Miriam recorrió el pasillo hasta llegar a la puerta del piso con una sensación de peso en sus pies. Estaba dejando tras de sí a la persona que, sin duda, le transmitiría mayor estabilidad de todas a cuantas pudiese llegar a conocer jamás. Abrió la puerta con indecisión. Sabía que salir de casa de Pablo y cerrar esa puerta significaba cerrarla para siempre.

Pablo se quedó recostado en su almohadón; analizando, racionalizando lo que acababa de suceder y contemplando un maki de atún que Miriam había dejado en su plato. Tomó los palillos, le puso un poco de wasabi y se lo llevó a la boca.

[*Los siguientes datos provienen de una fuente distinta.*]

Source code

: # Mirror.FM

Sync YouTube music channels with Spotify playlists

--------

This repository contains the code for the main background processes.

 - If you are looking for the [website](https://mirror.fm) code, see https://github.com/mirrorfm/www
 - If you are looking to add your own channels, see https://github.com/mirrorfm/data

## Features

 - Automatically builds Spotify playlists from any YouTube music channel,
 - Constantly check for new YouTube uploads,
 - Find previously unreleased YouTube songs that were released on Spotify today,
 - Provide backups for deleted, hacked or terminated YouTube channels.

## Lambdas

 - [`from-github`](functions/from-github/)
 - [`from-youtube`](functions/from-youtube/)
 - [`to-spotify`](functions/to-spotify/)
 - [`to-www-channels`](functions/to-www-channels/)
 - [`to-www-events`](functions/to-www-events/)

El picor del wasabi no tiene nada que ver con el picor que pueden producir los pimientos, el chili, el tabasco o las guindillas. Éstos, te dejan la lengua adormecida y evitan que puedas seguir percibiendo el sabor de los alimentos, además, la sensación de escozor perdura durante un largo tiempo. El wasabi, en cambio, produce una intensa sensación de picor en las fosas nasales, te hace lagrimear ligeramente, pero en apenas un instante... desaparece.

7 comentarios:

pensamiento dijo...

Le falta alma (y al protagonista... también)

Anónimo dijo...

Me ha gustado !! si señor !

Anónimo dijo...

Insomne, te seguí en EL PAÍS y recien te sigo ahora en tu nuevo blog. Así como antes eras provocador con más o menos acierto, ahora parecés vos en estado puro.
Este cuento muestra la contradicción del ser humano de la mano de Miriam y el estado pragmatico de la de Pablo.
Lindo contraste entre dos seres condenados a amarse, pero a vivir separados.

Un cuento maesto.

Mil gracias

Gustavo

Sil.* dijo...

He pasado, haciendole una giñada al tiempo que me apremia, simplemente a dejarte un beso!!

Pasaré después para leer WASABI con tranquilidad!!

Sil.*

Enrique Páez dijo...

Sergi: me ha gustado mucho este relato, desde la preparación morosa de los platos, hasta su conexión subterránea con el propio Pablo. Pero (no te lo tomes a mal, solo es una opinión) la doble omnisciencia creo que es innecesaria. Yo le leería el pensamiento solo a Pablo, o a ninguno de los dos(mostrando gestos y actos fallidos). Pero el relato es tuyo, es bueno, y yo te aplaudo.

Anónimo dijo...

Buena historia. Mirian agobiada por ver en Pablo la muestra viva del amor sin apegos, de afrontar la existencia desde una mentalidad positiva y alejada de emociones en sombra que solo atraen problemas y malos días. Tenía la chica que haberse comido su último bocado de wasabi.

Anónimo dijo...

Me gustó mucho esta historia. Pensandolo bien deberiamos "comer" a los problemas con wasabi así solo nos hacen lagrimear apenas y luego ya está, para que cargar con el eterno picazón que debe haber quedado Miriam, despues de todo.